Compte-rendu synthétique par Jean-Pierre Norguet — Café Citoyen de Bruxelles (09/10/2009)
Animateur du débat : Jean-Pierre Norguet
» Éducation
Comment vivre avec les souffrances de nos parents ?
Les souffrances relationnelles avec les parents peuvent être sources de séparation, les maladies sources de réconciliation.
Bon nombre ont souligné les souffrances vécues en raison de la personnalité de leurs parents :
- Père absent, silencieux, taiseux, maladroit, autoritaire, violent, ou bestial ;
- Mère omniprésente, fusionnelle, volubile, ou ultra-protectrice
Les attentes élevées des parents vis-à-vis des enfants et réciproquement des enfants à l’égard de leurs parents sont sources de conflits et de stress.
Suffirait-il de balayer toute attente, tout idéal de ce que l’on souhaiterait que l’autre soit pour supprimer les souffrances qui en résultent ?
Suffirait-il d’accepter l’ascendant ou le descendant pour ce qu’il est et de le pardonner pour ce qu’il n’est pas et qu’on aurait voulu qu’il soit ?
Suffirait-il de réaliser que, parfois, le langage entre les deux générations n’est pas le même et rend de ce fait difficile, voire impossible toute communication ?
Peut-on s'approprier à tout prix des années durant la garde d'un enfant pour ensuite le déshériter des avoirs qui lui auraient été destinés ?
L’interdiction faite aux enfants de ne pas s’éloigner des parents a pu conduire les plus jeunes d’entre eux à tenter une fuite (in)consciente.
La peur de voir ses parents souffrir, agoniser, mourir n'est pas une exception, ni les cauchemars mettant cette peur en scène. La peur existentielle de se retrouver seul(e) au monde peut être à la source de cette peur de la mort du parent.

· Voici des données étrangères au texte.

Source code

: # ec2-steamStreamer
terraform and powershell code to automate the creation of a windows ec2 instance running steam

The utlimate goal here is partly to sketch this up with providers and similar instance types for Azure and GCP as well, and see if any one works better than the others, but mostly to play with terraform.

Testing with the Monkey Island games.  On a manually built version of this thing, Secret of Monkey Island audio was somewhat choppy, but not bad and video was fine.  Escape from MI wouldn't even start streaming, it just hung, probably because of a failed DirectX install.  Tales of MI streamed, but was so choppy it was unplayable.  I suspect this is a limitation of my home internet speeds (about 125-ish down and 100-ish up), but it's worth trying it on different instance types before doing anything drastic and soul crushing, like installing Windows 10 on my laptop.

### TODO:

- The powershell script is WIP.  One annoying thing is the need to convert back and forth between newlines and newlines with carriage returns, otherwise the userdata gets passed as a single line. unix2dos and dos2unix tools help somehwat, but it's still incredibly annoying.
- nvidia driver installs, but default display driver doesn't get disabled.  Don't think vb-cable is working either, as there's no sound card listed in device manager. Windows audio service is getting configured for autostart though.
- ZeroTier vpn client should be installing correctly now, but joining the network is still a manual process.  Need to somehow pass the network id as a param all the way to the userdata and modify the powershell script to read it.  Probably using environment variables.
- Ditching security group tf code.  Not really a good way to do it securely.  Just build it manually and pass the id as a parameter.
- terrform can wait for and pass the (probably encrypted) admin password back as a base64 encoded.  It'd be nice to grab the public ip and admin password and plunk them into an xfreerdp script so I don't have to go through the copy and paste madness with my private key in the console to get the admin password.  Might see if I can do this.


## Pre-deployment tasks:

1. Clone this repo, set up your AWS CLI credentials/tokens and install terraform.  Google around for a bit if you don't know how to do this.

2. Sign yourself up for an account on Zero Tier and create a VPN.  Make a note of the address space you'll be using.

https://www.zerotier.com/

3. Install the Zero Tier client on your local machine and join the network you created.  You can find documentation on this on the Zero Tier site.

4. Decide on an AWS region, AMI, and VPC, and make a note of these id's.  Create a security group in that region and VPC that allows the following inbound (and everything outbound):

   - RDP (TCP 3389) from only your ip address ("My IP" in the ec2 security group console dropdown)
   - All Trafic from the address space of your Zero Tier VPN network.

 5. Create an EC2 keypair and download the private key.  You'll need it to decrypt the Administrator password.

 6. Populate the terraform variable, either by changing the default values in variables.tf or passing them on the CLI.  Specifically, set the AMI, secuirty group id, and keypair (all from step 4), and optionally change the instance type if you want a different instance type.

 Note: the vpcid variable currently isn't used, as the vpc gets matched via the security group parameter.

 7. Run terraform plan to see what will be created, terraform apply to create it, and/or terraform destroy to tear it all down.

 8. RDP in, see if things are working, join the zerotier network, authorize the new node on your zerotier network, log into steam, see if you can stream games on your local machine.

La peur de voir mourir ses parents peut engendrer les besoins aussi distincts que ceux de s’en rapprocher pour en profiter tant qu’il en est encore temps ou de s’écarter du survivant pour ne plus avoir à nouveau à souffrir.
Il peut être sage de ne pas attendre une déclaration d’amour de ses parents, qui peuvent manifester ce sentiment sous diverses autres formes que verbale, comme par exemple par les actes les plus simples du quotidien.
La plupart ont reconnu difficile de transmettre quelque affection que ce soit à leurs propres enfants dans la mesure où ils ont été privé de cette affection de la part de leurs parents. A plus forte raison encore lorsqu'ils ont été victimes d’actes de violence ou d'abus, parce que non désiré, non accueilli et qu’il a, dès la conception, fallu lutter pour avoir droit à la vie.
Prendre conscience est un premier pas vers une correction de ses schémas, au profit de la génération suivante.
A tout moment, nous avons le choix de suivre la voie opposée à celle empruntée par les parents, ou celui de répéter leurs scénarios. Une liberté qu’il appartient à chacun de saisir.
Une intervention extérieure telle que celle d’un thérapeute peut-elle aider dans ces travers ? Faut-il nécessairement que le thérapeute soit passé par les mêmes souffrances et difficultés, sinon plus encore, pour pouvoir apporter une aide efficace ? Un étranger croisé par hasard ne pourrait-il pas, fût-ce par une écoute désintéressée, apporter quelque réponse à la tourmente ? Un travail de longue durée permettant de réaliser que nous portons en nous-même notre
propres père et mère intérieurs a permis à certains d’arrêter de rejeter la faute sur les parents et de cesser de s’inscrire en victime.
Nous pouvons à tout moment reprendre en main notre vie et notre destinée.
En conclusion, le conseil est lancé de profiter, malgré leurs défauts, des parents pour ne pas avoir à regretter l’absence ou le manque de communication avec eux en temps opportun.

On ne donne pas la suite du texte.